Work item:
Copy down the listing below exactly, please, including every line.

=== Section Start ===

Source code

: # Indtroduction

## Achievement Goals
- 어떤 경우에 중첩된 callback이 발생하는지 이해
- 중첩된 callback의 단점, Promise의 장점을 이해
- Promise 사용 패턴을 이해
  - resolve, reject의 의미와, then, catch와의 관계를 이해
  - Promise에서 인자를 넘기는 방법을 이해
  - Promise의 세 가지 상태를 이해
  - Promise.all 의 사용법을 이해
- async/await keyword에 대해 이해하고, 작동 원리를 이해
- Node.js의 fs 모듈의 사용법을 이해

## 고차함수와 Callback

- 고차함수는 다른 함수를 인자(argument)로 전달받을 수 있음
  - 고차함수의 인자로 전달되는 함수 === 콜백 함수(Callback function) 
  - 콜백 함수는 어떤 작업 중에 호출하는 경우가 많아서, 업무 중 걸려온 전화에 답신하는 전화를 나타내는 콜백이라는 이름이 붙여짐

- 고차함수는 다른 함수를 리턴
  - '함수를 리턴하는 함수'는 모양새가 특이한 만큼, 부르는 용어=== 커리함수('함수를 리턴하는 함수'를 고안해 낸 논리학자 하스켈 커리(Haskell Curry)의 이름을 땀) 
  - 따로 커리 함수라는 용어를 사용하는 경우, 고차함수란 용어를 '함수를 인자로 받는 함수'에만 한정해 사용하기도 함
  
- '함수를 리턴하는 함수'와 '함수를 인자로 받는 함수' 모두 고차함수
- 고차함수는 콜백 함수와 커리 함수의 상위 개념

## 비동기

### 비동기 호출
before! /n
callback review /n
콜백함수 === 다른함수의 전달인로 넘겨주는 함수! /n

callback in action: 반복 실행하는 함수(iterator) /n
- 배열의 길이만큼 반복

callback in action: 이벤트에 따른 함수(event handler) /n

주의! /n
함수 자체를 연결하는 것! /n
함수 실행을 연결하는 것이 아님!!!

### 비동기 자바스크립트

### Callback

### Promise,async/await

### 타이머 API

=== Section End ===

Written solution:
Source code

: # Indtroduction

## Achievement Goals
- 어떤 경우에 중첩된 callback이 발생하는지 이해
- 중첩된 callback의 단점, Promise의 장점을 이해
- Promise 사용 패턴을 이해
  - resolve, reject의 의미와, then, catch와의 관계를 이해
  - Promise에서 인자를 넘기는 방법을 이해
  - Promise의 세 가지 상태를 이해
  - Promise.all 의 사용법을 이해
- async/await keyword에 대해 이해하고, 작동 원리를 이해
- Node.js의 fs 모듈의 사용법을 이해

## 고차함수와 Callback

- 고차함수는 다른 함수를 인자(argument)로 전달받을 수 있음
  - 고차함수의 인자로 전달되는 함수 === 콜백 함수(Callback function) 
  - 콜백 함수는 어떤 작업 중에 호출하는 경우가 많아서, 업무 중 걸려온 전화에 답신하는 전화를 나타내는 콜백이라는 이름이 붙여짐

- 고차함수는 다른 함수를 리턴
  - '함수를 리턴하는 함수'는 모양새가 특이한 만큼, 부르는 용어=== 커리함수('함수를 리턴하는 함수'를 고안해 낸 논리학자 하스켈 커리(Haskell Curry)의 이름을 땀) 
  - 따로 커리 함수라는 용어를 사용하는 경우, 고차함수란 용어를 '함수를 인자로 받는 함수'에만 한정해 사용하기도 함
  
- '함수를 리턴하는 함수'와 '함수를 인자로 받는 함수' 모두 고차함수
- 고차함수는 콜백 함수와 커리 함수의 상위 개념

## 비동기

### 비동기 호출
before! /n
callback review /n
콜백함수 === 다른함수의 전달인로 넘겨주는 함수! /n

callback in action: 반복 실행하는 함수(iterator) /n
- 배열의 길이만큼 반복

callback in action: 이벤트에 따른 함수(event handler) /n

주의! /n
함수 자체를 연결하는 것! /n
함수 실행을 연결하는 것이 아님!!!

### 비동기 자바스크립트

### Callback

### Promise,async/await

### 타이머 API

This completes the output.